**EXERCISE DIRECTIONS**
An exact reproduction of the entries is needed. Keep all pictures out of it.

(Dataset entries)
• • • • • • •

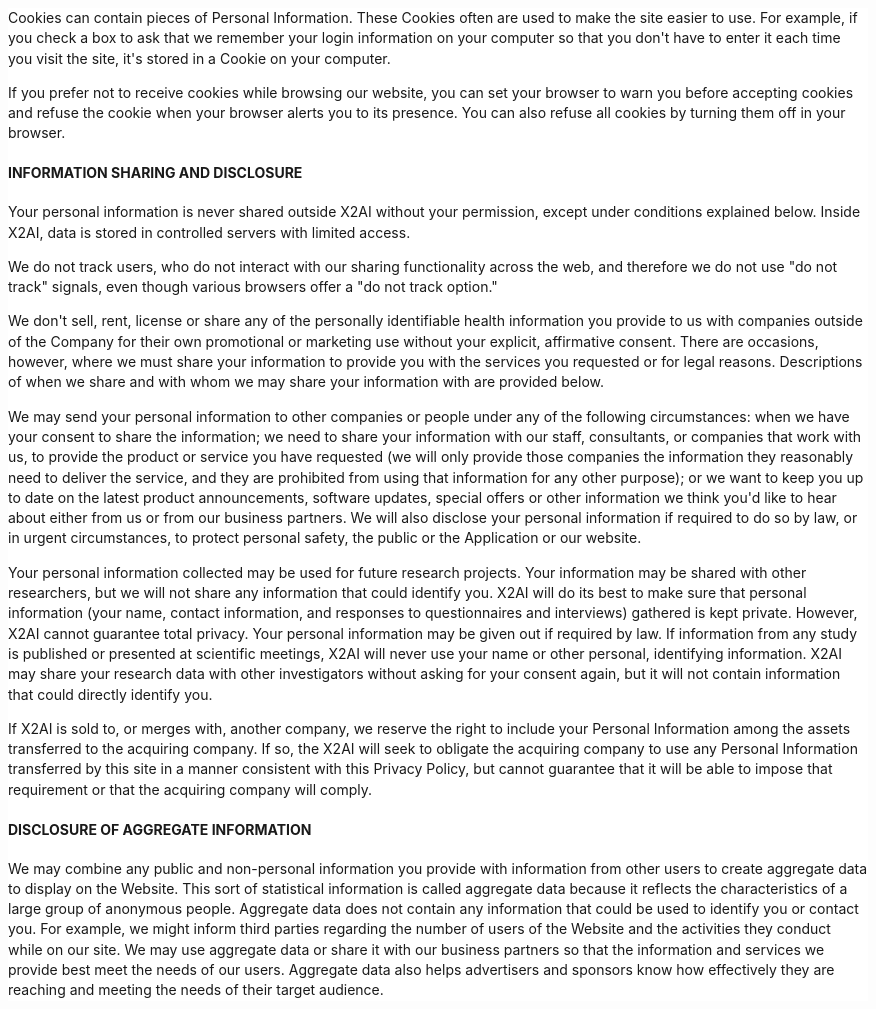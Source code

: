 Cookies can contain pieces of Personal Information. These Cookies often are used to make the site easier to use. For example, if you check a box to ask that we remember your login information on your computer so that you don't have to enter it each time you visit the site, it's stored in a Cookie on your computer.

If you prefer not to receive cookies while browsing our website, you can set your browser to warn you before accepting cookies and refuse the cookie when your browser alerts you to its presence. You can also refuse all cookies by turning them off in your browser.

#### INFORMATION SHARING AND DISCLOSURE

Your personal information is never shared outside X2AI without your permission, except under conditions explained below. Inside X2AI, data is stored in controlled servers with limited access.

We do not track users, who do not interact with our sharing functionality across the web, and therefore we do not use "do not track" signals, even though various browsers offer a "do not track option."

We don't sell, rent, license or share any of the personally identifiable health information you provide to us with companies outside of the Company for their own promotional or marketing use without your explicit, affirmative consent. There are occasions, however, where we must share your information to provide you with the services you requested or for legal reasons. Descriptions of when we share and with whom we may share your information with are provided below.

We may send your personal information to other companies or people under any of the following circumstances: when we have your consent to share the information; we need to share your information with our staff, consultants, or companies that work with us, to provide the product or service you have requested (we will only provide those companies the information they reasonably need to deliver the service, and they are prohibited from using that information for any other purpose); or we want to keep you up to date on the latest product announcements, software updates, special offers or other information we think you'd like to hear about either from us or from our business partners. We will also disclose your personal information if required to do so by law, or in urgent circumstances, to protect personal safety, the public or the Application or our website.

Your personal information collected may be used for future research projects. Your information may be shared with other researchers, but we will not share any information that could identify you. X2AI will do its best to make sure that personal information (your name, contact information, and responses to questionnaires and interviews) gathered is kept private. However, X2AI cannot guarantee total privacy. Your personal information may be given out if required by law. If information from any study is published or presented at scientific meetings, X2AI will never use your name or other personal, identifying information. X2AI may share your research data with other investigators without asking for your consent again, but it will not contain information that could directly identify you.

If X2AI is sold to, or merges with, another company, we reserve the right to include your Personal Information among the assets transferred to the acquiring company. If so, the X2AI will seek to obligate the acquiring company to use any Personal Information transferred by this site in a manner consistent with this Privacy Policy, but cannot guarantee that it will be able to impose that requirement or that the acquiring company will comply.

#### DISCLOSURE OF AGGREGATE INFORMATION

We may combine any public and non-personal information you provide with information from other users to create aggregate data to display on the Website. This sort of statistical information is called aggregate data because it reflects the characteristics of a large group of anonymous people. Aggregate data does not contain any information that could be used to identify you or contact you. For example, we might inform third parties regarding the number of users of the Website and the activities they conduct while on our site. We may use aggregate data or share it with our business partners so that the information and services we provide best meet the needs of our users. Aggregate data also helps advertisers and sponsors know how effectively they are reaching and meeting the needs of their target audience.
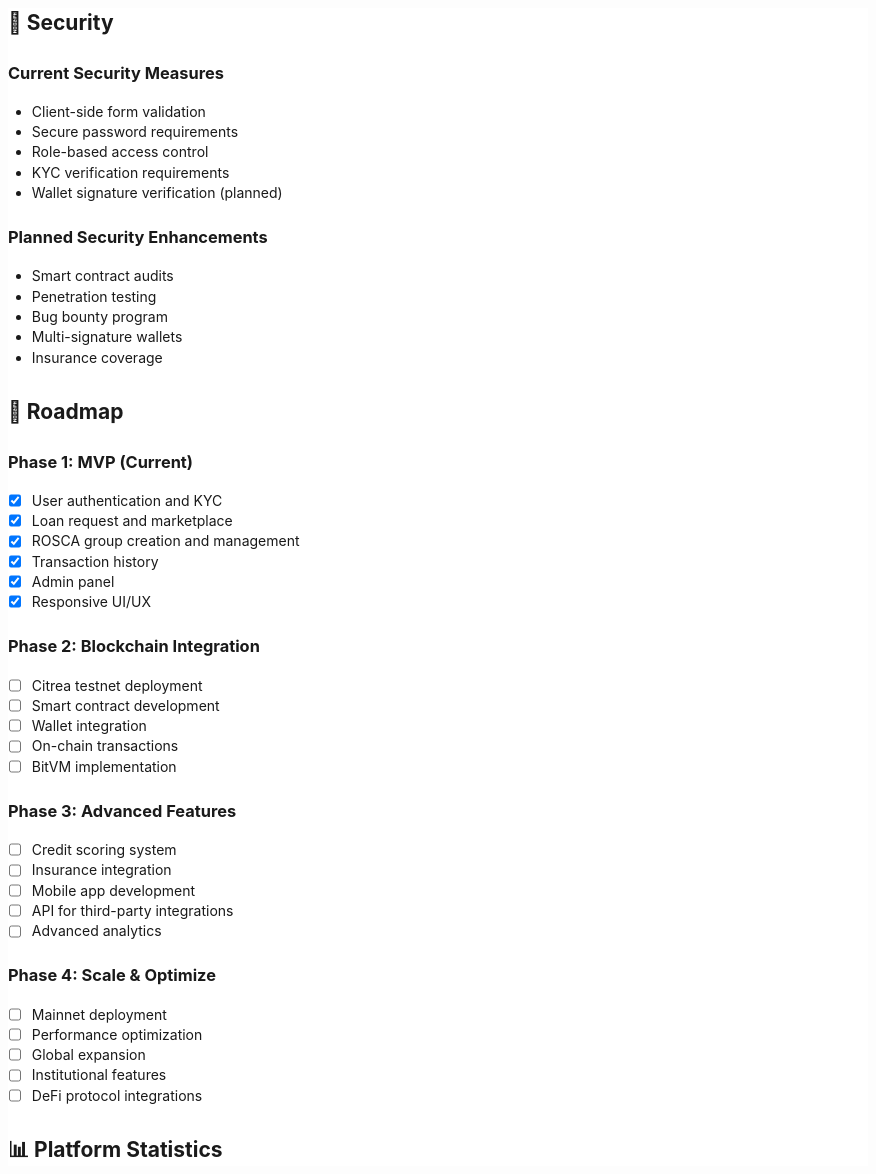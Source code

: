 ## 🔐 Security

### Current Security Measures
- Client-side form validation
- Secure password requirements
- Role-based access control
- KYC verification requirements
- Wallet signature verification (planned)

### Planned Security Enhancements
- Smart contract audits
- Penetration testing
- Bug bounty program
- Multi-signature wallets
- Insurance coverage

## 🚧 Roadmap

### Phase 1: MVP (Current)
- [x] User authentication and KYC
- [x] Loan request and marketplace
- [x] ROSCA group creation and management
- [x] Transaction history
- [x] Admin panel
- [x] Responsive UI/UX

### Phase 2: Blockchain Integration
- [ ] Citrea testnet deployment
- [ ] Smart contract development
- [ ] Wallet integration
- [ ] On-chain transactions
- [ ] BitVM implementation

### Phase 3: Advanced Features
- [ ] Credit scoring system
- [ ] Insurance integration
- [ ] Mobile app development
- [ ] API for third-party integrations
- [ ] Advanced analytics

### Phase 4: Scale & Optimize
- [ ] Mainnet deployment
- [ ] Performance optimization
- [ ] Global expansion
- [ ] Institutional features
- [ ] DeFi protocol integrations

## 📊 Platform Statistics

• • • • • • •

**TASK RESPONSE**
Source code

: Cookies can contain pieces of Personal Information. These Cookies often are used to make the site easier to use. For example, if you check a box to ask that we remember your login information on your computer so that you don't have to enter it each time you visit the site, it's stored in a Cookie on your computer.

If you prefer not to receive cookies while browsing our website, you can set your browser to warn you before accepting cookies and refuse the cookie when your browser alerts you to its presence. You can also refuse all cookies by turning them off in your browser.

#### INFORMATION SHARING AND DISCLOSURE

Your personal information is never shared outside X2AI without your permission, except under conditions explained below. Inside X2AI, data is stored in controlled servers with limited access.

We do not track users, who do not interact with our sharing functionality across the web, and therefore we do not use "do not track" signals, even though various browsers offer a "do not track option."

We don't sell, rent, license or share any of the personally identifiable health information you provide to us with companies outside of the Company for their own promotional or marketing use without your explicit, affirmative consent. There are occasions, however, where we must share your information to provide you with the services you requested or for legal reasons. Descriptions of when we share and with whom we may share your information with are provided below.

We may send your personal information to other companies or people under any of the following circumstances: when we have your consent to share the information; we need to share your information with our staff, consultants, or companies that work with us, to provide the product or service you have requested (we will only provide those companies the information they reasonably need to deliver the service, and they are prohibited from using that information for any other purpose); or we want to keep you up to date on the latest product announcements, software updates, special offers or other information we think you'd like to hear about either from us or from our business partners. We will also disclose your personal information if required to do so by law, or in urgent circumstances, to protect personal safety, the public or the Application or our website.

Your personal information collected may be used for future research projects. Your information may be shared with other researchers, but we will not share any information that could identify you. X2AI will do its best to make sure that personal information (your name, contact information, and responses to questionnaires and interviews) gathered is kept private. However, X2AI cannot guarantee total privacy. Your personal information may be given out if required by law. If information from any study is published or presented at scientific meetings, X2AI will never use your name or other personal, identifying information. X2AI may share your research data with other investigators without asking for your consent again, but it will not contain information that could directly identify you.

If X2AI is sold to, or merges with, another company, we reserve the right to include your Personal Information among the assets transferred to the acquiring company. If so, the X2AI will seek to obligate the acquiring company to use any Personal Information transferred by this site in a manner consistent with this Privacy Policy, but cannot guarantee that it will be able to impose that requirement or that the acquiring company will comply.

#### DISCLOSURE OF AGGREGATE INFORMATION

We may combine any public and non-personal information you provide with information from other users to create aggregate data to display on the Website. This sort of statistical information is called aggregate data because it reflects the characteristics of a large group of anonymous people. Aggregate data does not contain any information that could be used to identify you or contact you. For example, we might inform third parties regarding the number of users of the Website and the activities they conduct while on our site. We may use aggregate data or share it with our business partners so that the information and services we provide best meet the needs of our users. Aggregate data also helps advertisers and sponsors know how effectively they are reaching and meeting the needs of their target audience.
Source code

: ## 🔐 Security

### Current Security Measures
- Client-side form validation
- Secure password requirements
- Role-based access control
- KYC verification requirements
- Wallet signature verification (planned)

### Planned Security Enhancements
- Smart contract audits
- Penetration testing
- Bug bounty program
- Multi-signature wallets
- Insurance coverage

## 🚧 Roadmap

### Phase 1: MVP (Current)
- [x] User authentication and KYC
- [x] Loan request and marketplace
- [x] ROSCA group creation and management
- [x] Transaction history
- [x] Admin panel
- [x] Responsive UI/UX

### Phase 2: Blockchain Integration
- [ ] Citrea testnet deployment
- [ ] Smart contract development
- [ ] Wallet integration
- [ ] On-chain transactions
- [ ] BitVM implementation

### Phase 3: Advanced Features
- [ ] Credit scoring system
- [ ] Insurance integration
- [ ] Mobile app development
- [ ] API for third-party integrations
- [ ] Advanced analytics

### Phase 4: Scale & Optimize
- [ ] Mainnet deployment
- [ ] Performance optimization
- [ ] Global expansion
- [ ] Institutional features
- [ ] DeFi protocol integrations

## 📊 Platform Statistics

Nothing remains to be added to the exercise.